§ Directions:
Every line below needs to be reproduced exactly.

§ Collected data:
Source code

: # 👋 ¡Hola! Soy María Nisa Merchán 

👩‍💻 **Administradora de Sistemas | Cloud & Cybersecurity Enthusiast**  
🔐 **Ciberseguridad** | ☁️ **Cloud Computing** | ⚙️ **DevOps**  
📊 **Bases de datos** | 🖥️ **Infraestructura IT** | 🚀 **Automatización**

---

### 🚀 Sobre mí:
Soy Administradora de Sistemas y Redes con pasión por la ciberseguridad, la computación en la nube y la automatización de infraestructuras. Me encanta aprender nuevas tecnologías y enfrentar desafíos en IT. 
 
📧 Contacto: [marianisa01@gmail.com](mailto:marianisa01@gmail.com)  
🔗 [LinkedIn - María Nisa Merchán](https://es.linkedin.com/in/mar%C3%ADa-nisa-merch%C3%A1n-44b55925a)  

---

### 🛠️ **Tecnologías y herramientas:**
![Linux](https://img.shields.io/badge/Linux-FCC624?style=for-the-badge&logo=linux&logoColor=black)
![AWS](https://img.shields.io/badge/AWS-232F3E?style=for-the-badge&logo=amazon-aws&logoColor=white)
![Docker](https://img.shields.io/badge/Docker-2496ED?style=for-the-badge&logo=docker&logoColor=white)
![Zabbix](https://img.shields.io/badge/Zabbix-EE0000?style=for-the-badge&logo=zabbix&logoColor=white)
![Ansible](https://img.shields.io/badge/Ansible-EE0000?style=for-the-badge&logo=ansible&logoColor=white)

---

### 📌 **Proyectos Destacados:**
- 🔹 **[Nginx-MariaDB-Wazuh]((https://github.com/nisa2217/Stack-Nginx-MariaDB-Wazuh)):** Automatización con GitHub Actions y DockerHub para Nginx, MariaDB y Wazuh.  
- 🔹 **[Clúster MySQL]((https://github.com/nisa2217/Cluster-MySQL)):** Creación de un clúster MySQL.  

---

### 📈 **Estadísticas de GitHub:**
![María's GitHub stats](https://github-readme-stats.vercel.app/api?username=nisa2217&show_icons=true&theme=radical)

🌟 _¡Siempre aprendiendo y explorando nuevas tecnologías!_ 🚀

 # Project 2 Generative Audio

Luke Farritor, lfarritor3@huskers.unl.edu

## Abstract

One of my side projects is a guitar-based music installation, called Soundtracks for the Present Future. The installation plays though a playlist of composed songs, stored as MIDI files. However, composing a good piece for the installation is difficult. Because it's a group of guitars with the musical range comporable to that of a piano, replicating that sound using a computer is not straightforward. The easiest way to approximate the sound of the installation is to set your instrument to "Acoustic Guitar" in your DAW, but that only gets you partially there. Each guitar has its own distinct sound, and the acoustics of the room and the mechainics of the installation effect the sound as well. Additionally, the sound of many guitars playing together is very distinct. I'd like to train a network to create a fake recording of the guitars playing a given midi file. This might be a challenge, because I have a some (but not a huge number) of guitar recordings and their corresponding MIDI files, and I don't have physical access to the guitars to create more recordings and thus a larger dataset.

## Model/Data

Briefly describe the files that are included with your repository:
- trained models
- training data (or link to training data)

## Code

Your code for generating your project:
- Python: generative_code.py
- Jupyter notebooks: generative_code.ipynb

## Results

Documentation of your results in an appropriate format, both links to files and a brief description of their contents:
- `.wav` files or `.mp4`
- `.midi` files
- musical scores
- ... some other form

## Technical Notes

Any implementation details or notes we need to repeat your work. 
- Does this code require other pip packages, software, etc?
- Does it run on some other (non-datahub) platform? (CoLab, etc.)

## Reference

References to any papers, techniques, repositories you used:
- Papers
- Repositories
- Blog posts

§ Response area:
Source code

: # 👋 ¡Hola! Soy María Nisa Merchán 

👩‍💻 **Administradora de Sistemas | Cloud & Cybersecurity Enthusiast**  
🔐 **Ciberseguridad** | ☁️ **Cloud Computing** | ⚙️ **DevOps**  
📊 **Bases de datos** | 🖥️ **Infraestructura IT** | 🚀 **Automatización**

---

### 🚀 Sobre mí:
Soy Administradora de Sistemas y Redes con pasión por la ciberseguridad, la computación en la nube y la automatización de infraestructuras. Me encanta aprender nuevas tecnologías y enfrentar desafíos en IT. 
 
📧 Contacto: [marianisa01@gmail.com](mailto:marianisa01@gmail.com)  
🔗 [LinkedIn - María Nisa Merchán](https://es.linkedin.com/in/mar%C3%ADa-nisa-merch%C3%A1n-44b55925a)  

---

### 🛠️ **Tecnologías y herramientas:**
![Linux](https://img.shields.io/badge/Linux-FCC624?style=for-the-badge&logo=linux&logoColor=black)
![AWS](https://img.shields.io/badge/AWS-232F3E?style=for-the-badge&logo=amazon-aws&logoColor=white)
![Docker](https://img.shields.io/badge/Docker-2496ED?style=for-the-badge&logo=docker&logoColor=white)
![Zabbix](https://img.shields.io/badge/Zabbix-EE0000?style=for-the-badge&logo=zabbix&logoColor=white)
![Ansible](https://img.shields.io/badge/Ansible-EE0000?style=for-the-badge&logo=ansible&logoColor=white)

---

### 📌 **Proyectos Destacados:**
- 🔹 **[Nginx-MariaDB-Wazuh]((https://github.com/nisa2217/Stack-Nginx-MariaDB-Wazuh)):** Automatización con GitHub Actions y DockerHub para Nginx, MariaDB y Wazuh.  
- 🔹 **[Clúster MySQL]((https://github.com/nisa2217/Cluster-MySQL)):** Creación de un clúster MySQL.  

---

### 📈 **Estadísticas de GitHub:**
![María's GitHub stats](https://github-readme-stats.vercel.app/api?username=nisa2217&show_icons=true&theme=radical)

🌟 _¡Siempre aprendiendo y explorando nuevas tecnologías!_ 🚀

 # Project 2 Generative Audio

Luke Farritor, lfarritor3@huskers.unl.edu

## Abstract

One of my side projects is a guitar-based music installation, called Soundtracks for the Present Future. The installation plays though a playlist of composed songs, stored as MIDI files. However, composing a good piece for the installation is difficult. Because it's a group of guitars with the musical range comporable to that of a piano, replicating that sound using a computer is not straightforward. The easiest way to approximate the sound of the installation is to set your instrument to "Acoustic Guitar" in your DAW, but that only gets you partially there. Each guitar has its own distinct sound, and the acoustics of the room and the mechainics of the installation effect the sound as well. Additionally, the sound of many guitars playing together is very distinct. I'd like to train a network to create a fake recording of the guitars playing a given midi file. This might be a challenge, because I have a some (but not a huge number) of guitar recordings and their corresponding MIDI files, and I don't have physical access to the guitars to create more recordings and thus a larger dataset.

## Model/Data

Briefly describe the files that are included with your repository:
- trained models
- training data (or link to training data)

## Code

Your code for generating your project:
- Python: generative_code.py
- Jupyter notebooks: generative_code.ipynb

## Results

Documentation of your results in an appropriate format, both links to files and a brief description of their contents:
- `.wav` files or `.mp4`
- `.midi` files
- musical scores
- ... some other form

## Technical Notes

Any implementation details or notes we need to repeat your work. 
- Does this code require other pip packages, software, etc?
- Does it run on some other (non-datahub) platform? (CoLab, etc.)

## Reference

References to any papers, techniques, repositories you used:
- Papers
- Repositories
- Blog posts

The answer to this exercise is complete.